Nata in un villaggio della Siberia di nome Tuva, studiosa delle tradizioni e dello sciamanesimo, Sainkho Namtchylak è conosciuta oggi come la sacerdotessa orientale del canto.
Giovedì scorso, nell’ambito dello Urban Tribe, si è esibita al TAG, Tevere Art Gallery, ex capannone industriale adibito a galleria d’arte fotografica con giardino affacciato sul Tevere che ospita, solitamente, esposizioni permanenti e concerti. Sainkho Namtchylak non era sola: con lei Mauro Tiberi (basso, voce ed elettronica LoFi) e Amptek Alex Marenga (synth, augmented guitars e drum machine).
Sainkho Namtchylak usa la sua voce come strumento assoluto: un timbro inconfondibilmente unico. Un’estensione che va dal profondo, al vibrato, all’acuto e in mezzo tutte le loro sfumature, senza farsi mancare la doppia emissione di toni. La sua esibizione prevede strumenti tradizionali che si evolvono e fondono, in un crescendo, con synth e drum machine, per dar luce a una sorte di etno-elettronica, elementi etnici spinti nella modernità.
Ascoltare Sainkho, il cui ultimo album risale al 2016 (Like A Bird Or Spirit, Not A Face) non è sempre “confortevole”: si va da una voce da usignolo a urlati, da toni bassissimi ad altri striduli. È proprio questo che la rende così affascinante: questo mondo di suoni totali, offerti con sequenza ricercata, ma che ti lasciano di stucco, spiazzato, quasi disorientato. Lei sostiene, nel senso che cerca di dimostrare, che non esistono incompatibilità nella musica, che essa sia un continuo tra il passato e il futuro.
Questo messaggio Sainkho lo rivolge soprattutto ai giovani: la musica non ha limiti, non può stare rinchiusa in un’etichetta o in un’altra. E molti erano quelli di fresca età nell’intimo ambiente del TAG, dato che non davo per niente per scontato. La maggior parte del pubblico, caratterizzato da un qualcosa da film di Virzì (con rispettosa ironia, un modo leggero e veloce di descrivere), aveva un’età medio-alta ed è rimasto per tutto il tempo rapito da questa dimensione totalmente creata da una voce che sobbalza e improvvisa.

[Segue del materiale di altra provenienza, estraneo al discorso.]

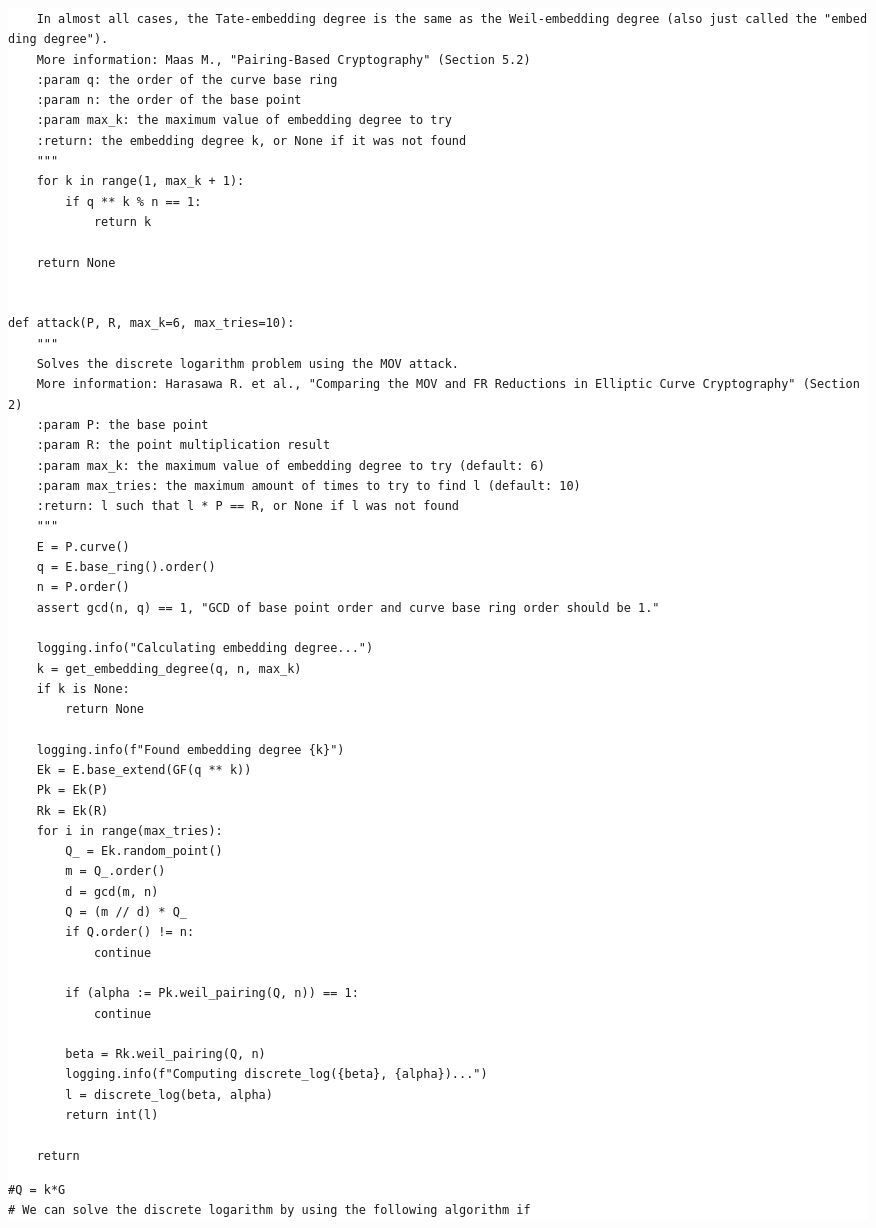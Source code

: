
 ```python3
    In almost all cases, the Tate-embedding degree is the same as the Weil-embedding degree (also just called the "embedding degree").
    More information: Maas M., "Pairing-Based Cryptography" (Section 5.2)
    :param q: the order of the curve base ring
    :param n: the order of the base point
    :param max_k: the maximum value of embedding degree to try
    :return: the embedding degree k, or None if it was not found
    """
    for k in range(1, max_k + 1):
        if q ** k % n == 1:
            return k

    return None


def attack(P, R, max_k=6, max_tries=10):
    """
    Solves the discrete logarithm problem using the MOV attack.
    More information: Harasawa R. et al., "Comparing the MOV and FR Reductions in Elliptic Curve Cryptography" (Section 2)
    :param P: the base point
    :param R: the point multiplication result
    :param max_k: the maximum value of embedding degree to try (default: 6)
    :param max_tries: the maximum amount of times to try to find l (default: 10)
    :return: l such that l * P == R, or None if l was not found
    """
    E = P.curve()
    q = E.base_ring().order()
    n = P.order()
    assert gcd(n, q) == 1, "GCD of base point order and curve base ring order should be 1."

    logging.info("Calculating embedding degree...")
    k = get_embedding_degree(q, n, max_k)
    if k is None:
        return None

    logging.info(f"Found embedding degree {k}")
    Ek = E.base_extend(GF(q ** k))
    Pk = Ek(P)
    Rk = Ek(R)
    for i in range(max_tries):
        Q_ = Ek.random_point()
        m = Q_.order()
        d = gcd(m, n)
        Q = (m // d) * Q_
        if Q.order() != n:
            continue

        if (alpha := Pk.weil_pairing(Q, n)) == 1:
            continue

        beta = Rk.weil_pairing(Q, n)
        logging.info(f"Computing discrete_log({beta}, {alpha})...")
        l = discrete_log(beta, alpha)
        return int(l)

    return 

```
```python3
#Q = k*G
# We can solve the discrete logarithm by using the following algorithm if 

```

Sainkho spazia dalle sonorità appartenenti alle sue origini, l’impronta orientale, di derivazione sciamanica per arrivare a esprimersi a colpi di elettronica, ma tutto questo sempre con grande delicatezza evocativa.
Questo passaggio dallo sciamanesimo siberiano alla moderna musica elettronica, nella serata al TAG, è accompagnato dal basso di Mauro Tiberi e dai bpm di Amptek. Tiberi è bassista, polistrumentista, direttore del gruppo vocale Kairos Ensemble, collabora in modo stabile con Sainkho, è un ricercatore e uno studioso, praticante di canto difonico, di canto bizantino e indiano, organizza concerti e forma gruppi di studio di musica, di filosofia e di tecniche vocali per lo sviluppo psicofisico della persona.

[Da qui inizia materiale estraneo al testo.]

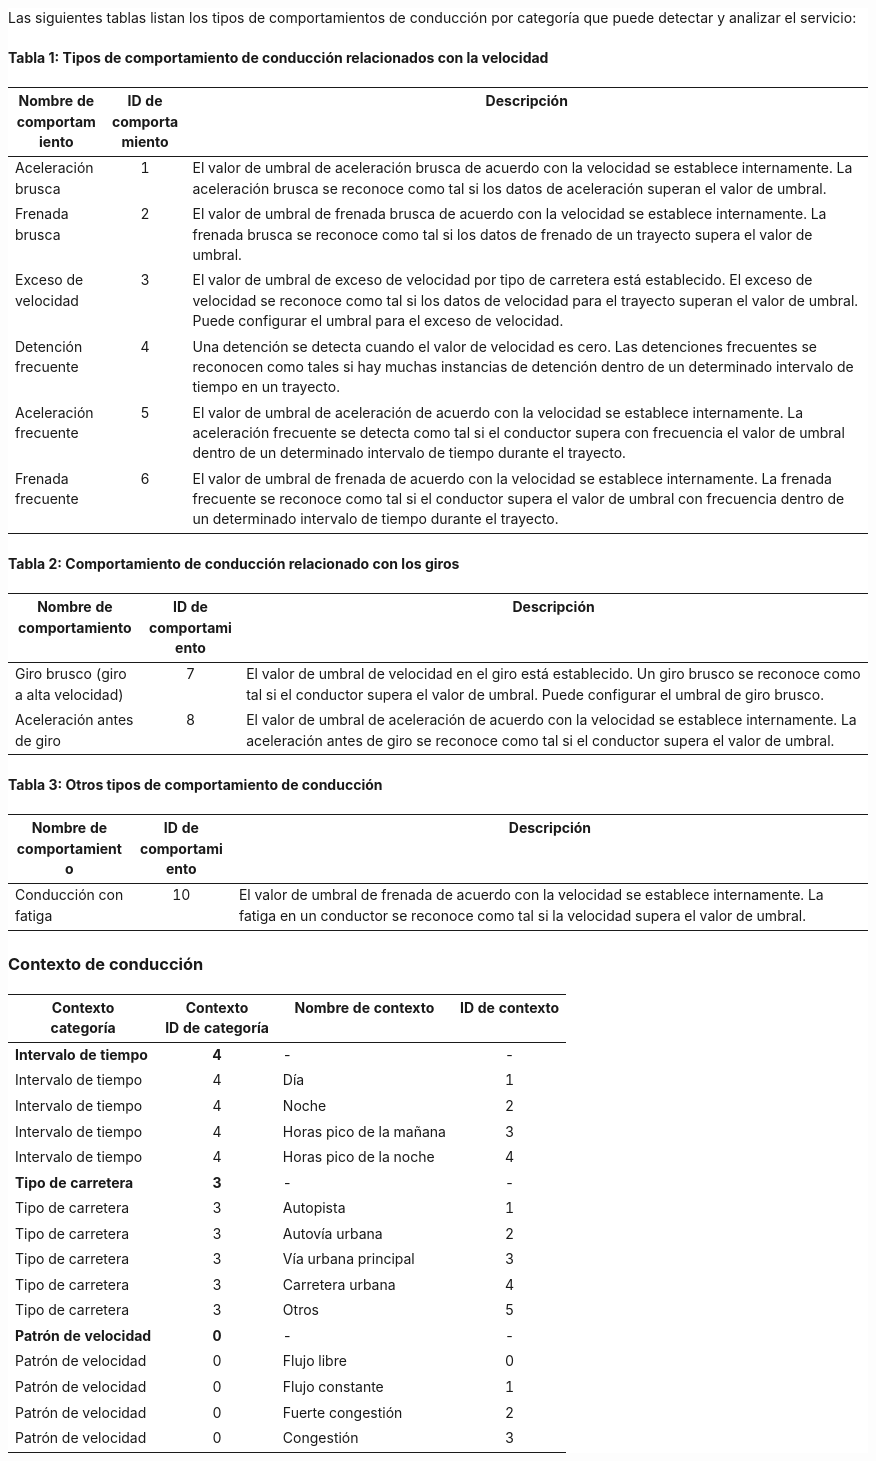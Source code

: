Las siguientes tablas listan los tipos de comportamientos de conducción por categoría que puede detectar y analizar el servicio: 

#### Tabla 1: Tipos de comportamiento de conducción relacionados con la velocidad

|Nombre de comportamiento|ID de comportamiento|Descripción|
|--------|:-------:|------|
|Aceleración brusca|1|El valor de umbral de aceleración brusca de acuerdo con la velocidad se establece internamente. La aceleración brusca se reconoce como tal si los datos de aceleración superan el valor de umbral. |
|Frenada brusca|2|El valor de umbral de frenada brusca de acuerdo con la velocidad se establece internamente. La frenada brusca se reconoce como tal si los datos de frenado de un trayecto supera el valor de umbral. |
|Exceso de velocidad|3|El valor de umbral de exceso de velocidad por tipo de carretera está establecido. El exceso de velocidad se reconoce como tal si los datos de velocidad para el trayecto superan el valor de umbral. Puede configurar el umbral para el exceso de velocidad. |
|Detención frecuente|4|Una detención se detecta cuando el valor de velocidad es cero. Las detenciones frecuentes se reconocen como tales si hay muchas instancias de detención dentro de un determinado intervalo de tiempo en un trayecto. |
|Aceleración frecuente|5|El valor de umbral de aceleración de acuerdo con la velocidad se establece internamente. La aceleración frecuente se detecta como tal si el conductor supera con frecuencia el valor de umbral dentro de un determinado intervalo de tiempo durante el trayecto. |
|Frenada frecuente|6|El valor de umbral de frenada de acuerdo con la velocidad se establece internamente. La frenada frecuente se reconoce como tal si el conductor supera el valor de umbral con frecuencia dentro de un determinado intervalo de tiempo durante el trayecto. |

#### Tabla 2: Comportamiento de conducción relacionado con los giros

|Nombre de comportamiento|ID de comportamiento|Descripción|
|-------|:--------:|-------|
|Giro brusco (giro a alta velocidad)|7|El valor de umbral de velocidad en el giro está establecido. Un giro brusco se reconoce como tal si el conductor supera el valor de umbral. Puede configurar el umbral de giro brusco.
|Aceleración antes de giro|8|El valor de umbral de aceleración de acuerdo con la velocidad se establece internamente. La aceleración antes de giro se reconoce como tal si el conductor supera el valor de umbral. |Frenada excesiva antes de salir de una curva|9|El valor de umbral de frenada de acuerdo con la velocidad se establece internamente. La frenada excesiva antes de salir de una curvase reconoce como tal si el conductor supera el valor de umbral.
#### Tabla 3: Otros tipos de comportamiento de conducción

|Nombre de comportamiento|ID de comportamiento|Descripción|
|-------|:--------:|-------|
|Conducción con fatiga|10|El valor de umbral de frenada de acuerdo con la velocidad se establece internamente. La fatiga en un conductor se reconoce como tal si la velocidad supera el valor de umbral. |


### Contexto de conducción
|Contexto<br/>categoría|Contexto<br/>ID de categoría|Nombre de contexto|ID de contexto|
|-------|:-----:|--------|:-------:|
|**Intervalo de tiempo**|**4**|\-|\-|
|Intervalo de tiempo|4|Día|1|
|Intervalo de tiempo|4|Noche|2|
|Intervalo de tiempo|4|Horas pico de la mañana|3|
|Intervalo de tiempo|4|Horas pico de la noche|4|
|**Tipo de carretera**|**3**|\-|\-|
|Tipo de carretera|3|Autopista|1|
|Tipo de carretera|3|Autovía urbana|2|
|Tipo de carretera|3|Vía urbana principal|3|
|Tipo de carretera|3|Carretera urbana|4|
|Tipo de carretera|3|Otros|5|
|**Patrón de velocidad**|**0**|\-|\-|
|Patrón de velocidad|0|Flujo libre|0|
|Patrón de velocidad|0|Flujo constante|1|
|Patrón de velocidad|0|Fuerte congestión|2|
|Patrón de velocidad|0|Congestión|3|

Alex Marenga aka Amptek è musicista e produttore, promotore della musica elettronica tramite il progetto Entropia e l’etichetta Eclectic Productions.
Partecipare a un live di Sainkho è una sorta di corsa sfrenata, una discesa fra varietà di timbri e di estensione, sempre e solo lei può essere un monaco tibetano o un usignolo spensierato, un percorso che però tiene sempre come bussola la radice asiatica del canto.
L’artista rappresenta una delle voci femminili più eclettiche e pregiate della scena attuale, una voce che combina la dote naturale a uno studio continuo, disciplinato e approfondito (canto xöömej o tuvan throat singing). Da tanti considerata, purtroppo, semisconosciuta, anche per scelte non sempre coraggiose e lavorate di sovente in modo non impeccabile, da tutti identificata come la traghettatrice dall’esterno all’interno del creato, tra mondo occidentale e orientale.